Commercial vessel crewing and safety operation reveals more education needed
14 June 2013
Operation Commercial Vessels carried out by Roads and Maritime Services (RMS) during May revealed more work needs to be done around planned changes to the national standard for commercial vessels.
“There was a 97.1 per cent compliance rate for commercial vessels randomly checked by RMS Boating Safety Officers (BSO) during the campaign,” RMS Maritime Acting Director Michael Wright said.
“This is a high compliance rate but shows operators need more education ahead of the changes which are due to be introduced next month.
“There was found to be some complacency with crew records, drills and safety management system details.
“One of the biggest concerns was found to be many survey books were not being properly filled in, kept up to date and on board as required for all commercial vessels when at sea.
“There was no particular class of commercial vessel that performed better or worse than others although several tug boats had deficiencies which have now been rectified.
“In the south of the state, twelve formal warnings were issued for not displaying a current registration label. Two formal warnings were issued for unregistered vessels for which survey inspection fees had been paid but registration was not completed.
“The campaign included an education focus to gauge understanding of the pending NSCV legislation which from 1 July will see the Australian Maritime Safety Authority (AMSA) become the national regulator for commercial vessels.

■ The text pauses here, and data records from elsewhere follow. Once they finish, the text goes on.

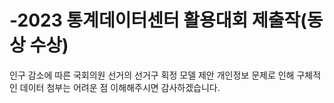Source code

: # -2023 통계데이터센터 활용대회 제출작(동상 수상)
인구 감소에 따른 국회의원 선거의 선거구 획정 모델 제안
개인정보 문제로 인해 구체적인 데이터 첨부는 어려운 점 이해해주시면 감사하겠습니다.
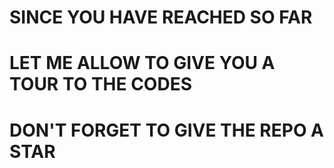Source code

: # SINCE YOU HAVE REACHED SO FAR
# LET ME ALLOW TO GIVE YOU A TOUR TO THE CODES
# DON'T FORGET TO GIVE THE REPO A STAR
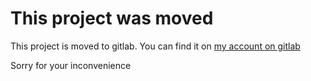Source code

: # This project was moved

This project is moved to gitlab.
You can find it on [my account on gitlab](https://gitlab.com/cryptkiddie)

Sorry for your inconvenience

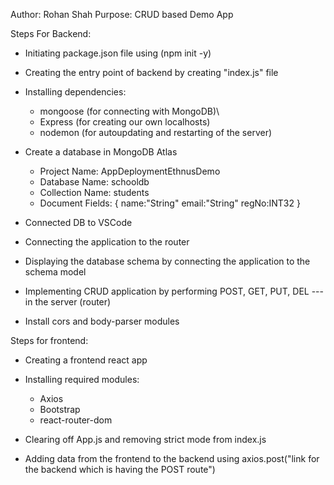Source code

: Author: Rohan Shah
Purpose: CRUD based Demo App

Steps For Backend:

- Initiating package.json file using (npm init -y)

- Creating the entry point of backend by creating "index.js" file

- Installing dependencies:

  - mongoose (for connecting with MongoDB)\
  - Express (for creating our own localhosts)
  - nodemon (for autoupdating and restarting of the server)

- Create a database in MongoDB Atlas

  - Project Name: AppDeploymentEthnusDemo
  - Database Name: schooldb
  - Collection Name: students
  - Document Fields: {
    name:"String"
    email:"String"
    regNo:INT32
    }

- Connected DB to VSCode

- Connecting the application to the router

- Displaying the database schema by connecting the application to the schema model

- Implementing CRUD application by performing POST, GET, PUT, DEL --- in the server (router)

- Install cors and body-parser modules

Steps for frontend:

  - Creating a frontend react app

  - Installing required modules:
    - Axios
    - Bootstrap
    - react-router-dom

  - Clearing off App.js and removing strict mode from index.js

  - Adding data from the frontend to the backend using axios.post("link for the backend which is having the POST route")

“The benefits of the national system will include a simplified set of maritime safety laws in time, a clear and consistent application of nationally agreed standards across the country, and a uniform approach to safety requirements.
“RMS will continue to provide services on behalf of AMSA for domestic commercial vessels and crew certificates.
“Anecdotal evidence gathered during the campaign revealed operators of larger vessels who travel to and from Sydney were aware of changes to the national standard for commercial vessels (NSCV) but local operators were not as aware, so more work needs to be done here.
“RMS will this month contact all commercial operators via a mail out, which follows a letter sent in November last year. A series of advertisements detailing the changes are also scheduled to appear in newspapers around NSW,” Mr Wright said.
There are about 9000 registered commercial vessels in NSW, including passenger boats, houseboats, party boats, oyster punts, work boats, fishing boats and tourist boats.